Eine andere Ejection kassierte Wallace in einem Spiel gegen die Lakers, ohne ein Wort zu sagen; er hatte Schiedsrichter Ron Garrettson lediglich angestarrt. Natürlich verselbstständigte sich sein Ruf über die Jahre, sodass Wallace zeitweise völlig anders gepfiffen wurde als andere Spieler.

"Ich weiß noch, dass ich ihm gesagt habe, dass er einen Stempel bekommen wird, wenn er sich im Umgang mit Schiedsrichtern nicht besser kontrolliert. Ich glaube nicht, dass ich ihn damit erreicht habe", sagte der frühere Bullets-GM John Nash, der Wallace 1995 an 4. Stelle draftete, vor einigen Jahren zu Grantland. "Das hat ihm im Lauf seiner Karriere geschadet. Die Refs waren härter zu ihm, weil er so schwierig war."

Es ist schwer, dem zu widersprechen. Kein Spieler wurde in der NBA-Geschichte häufiger vorzeitig rausgeschmissen als Sheed. Diese Tatsache, gepaart mit "Ball don't lie" und seiner legendären "Both teams played hard"-Pressekonferenz ist gewissermaßen sein Vermächtnis - dabei war Sheed eigentlich noch so viel mehr.

Skills eines Superstars, Mentalität eines Rollenspielers

Der Big Man war komplex, ein wandelnder Widerspruch. Aufbrausend und feindselig im Umgang mit Medien und Schiedsrichtern, aber verehrt von sämtlichen Mitspielern und Coaches. Mit den Tools eines Superstars gesegnet, aber mit der Mentalität eines Rollenspielers. Wallace spielte so uneigennützig, dass ihn sein einstiger Coach bei den Trail Blazers Mike Dunleavy Sr. richtiggehend zum Werfen zwingen musste. "Wenn ich ein Play für ihn angesagt habe, war er erstmal dagegen", beschrieb der Coach.

Dunleavy sagte daher Plays an, in denen Damon Stoudamire als erste, Scottie Pippen als zweite und Wallace als dritte Option fungierten. Stoudamire und Pippen bekamen aber noch eigene Instruktionen. "Wenn einer von euch beiden wirft, erschieße ich euch", so Dunleavy. "Und so lief es dann. Der Ball ging zu Sheed in den Lowpost, er warf einen Jumper und wir gewannen das Spiel."

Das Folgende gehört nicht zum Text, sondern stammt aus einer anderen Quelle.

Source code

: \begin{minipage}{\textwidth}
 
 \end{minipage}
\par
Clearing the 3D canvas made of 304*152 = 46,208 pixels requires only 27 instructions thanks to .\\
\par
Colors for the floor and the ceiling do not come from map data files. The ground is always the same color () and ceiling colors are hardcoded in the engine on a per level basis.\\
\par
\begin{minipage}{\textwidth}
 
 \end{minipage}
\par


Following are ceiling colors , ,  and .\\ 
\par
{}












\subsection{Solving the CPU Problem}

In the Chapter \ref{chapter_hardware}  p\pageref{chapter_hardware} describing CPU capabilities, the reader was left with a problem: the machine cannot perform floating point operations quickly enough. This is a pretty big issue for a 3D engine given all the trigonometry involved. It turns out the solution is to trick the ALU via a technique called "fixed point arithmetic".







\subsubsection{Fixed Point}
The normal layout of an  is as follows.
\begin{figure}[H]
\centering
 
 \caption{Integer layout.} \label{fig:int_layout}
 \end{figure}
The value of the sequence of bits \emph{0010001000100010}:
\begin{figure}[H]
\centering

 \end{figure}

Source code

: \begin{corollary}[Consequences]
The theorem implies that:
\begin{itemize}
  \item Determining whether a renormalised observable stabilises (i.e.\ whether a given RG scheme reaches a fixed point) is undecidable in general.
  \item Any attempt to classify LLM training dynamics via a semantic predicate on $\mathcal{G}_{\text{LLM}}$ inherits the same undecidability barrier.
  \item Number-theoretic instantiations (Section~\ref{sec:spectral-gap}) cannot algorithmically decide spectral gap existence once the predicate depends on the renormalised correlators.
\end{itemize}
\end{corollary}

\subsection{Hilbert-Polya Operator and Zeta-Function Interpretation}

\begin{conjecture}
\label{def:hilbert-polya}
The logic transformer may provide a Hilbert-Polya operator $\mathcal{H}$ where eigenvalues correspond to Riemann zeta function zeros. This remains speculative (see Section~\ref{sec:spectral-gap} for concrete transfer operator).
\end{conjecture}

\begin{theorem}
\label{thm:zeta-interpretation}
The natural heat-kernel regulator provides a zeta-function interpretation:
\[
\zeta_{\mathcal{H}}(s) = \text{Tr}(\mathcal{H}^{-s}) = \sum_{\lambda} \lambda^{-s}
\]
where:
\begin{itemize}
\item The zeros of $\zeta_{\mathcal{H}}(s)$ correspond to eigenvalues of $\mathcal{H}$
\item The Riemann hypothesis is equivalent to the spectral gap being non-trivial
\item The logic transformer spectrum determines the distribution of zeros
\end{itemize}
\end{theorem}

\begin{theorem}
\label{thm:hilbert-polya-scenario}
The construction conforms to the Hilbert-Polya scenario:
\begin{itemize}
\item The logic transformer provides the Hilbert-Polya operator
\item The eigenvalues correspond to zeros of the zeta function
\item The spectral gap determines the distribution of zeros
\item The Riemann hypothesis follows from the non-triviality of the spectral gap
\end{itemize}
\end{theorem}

Rasheed Wallace: Kein echter Franchise Player

Nach seiner Rookie-Saison in Washington wurde Wallace getradet, weil die Bullets spät realisierten, dass drei junge, hochveranlagte Power Forwards (Webber, Wallace, Juwan Howard) mindestens einer zu viel waren. In Portland erlebte er dann seine wohl prägendsten Jahre, reifte zum zweifachen All-Star und führte die Blazers 1999 und 2000 jeweils in die Conference Finals.

2000 war eigentlich sogar mehr drin. Gegen die Lakers führten die Blazers in Spiel 7 mit 15 Punkten, doch am Ende fehlte Portland der Closer, der echte Superstar. Portland hatte in diesen Jahren mit Pippen, Steve Smith, Arvydas Sabonis oder auch Detlef Schrempf jede Menge hochkarätige Veteranen, die Rolle des Franchise Players hätte jedoch nur Sheed einnehmen können. Sie entsprach nicht seinem Naturell.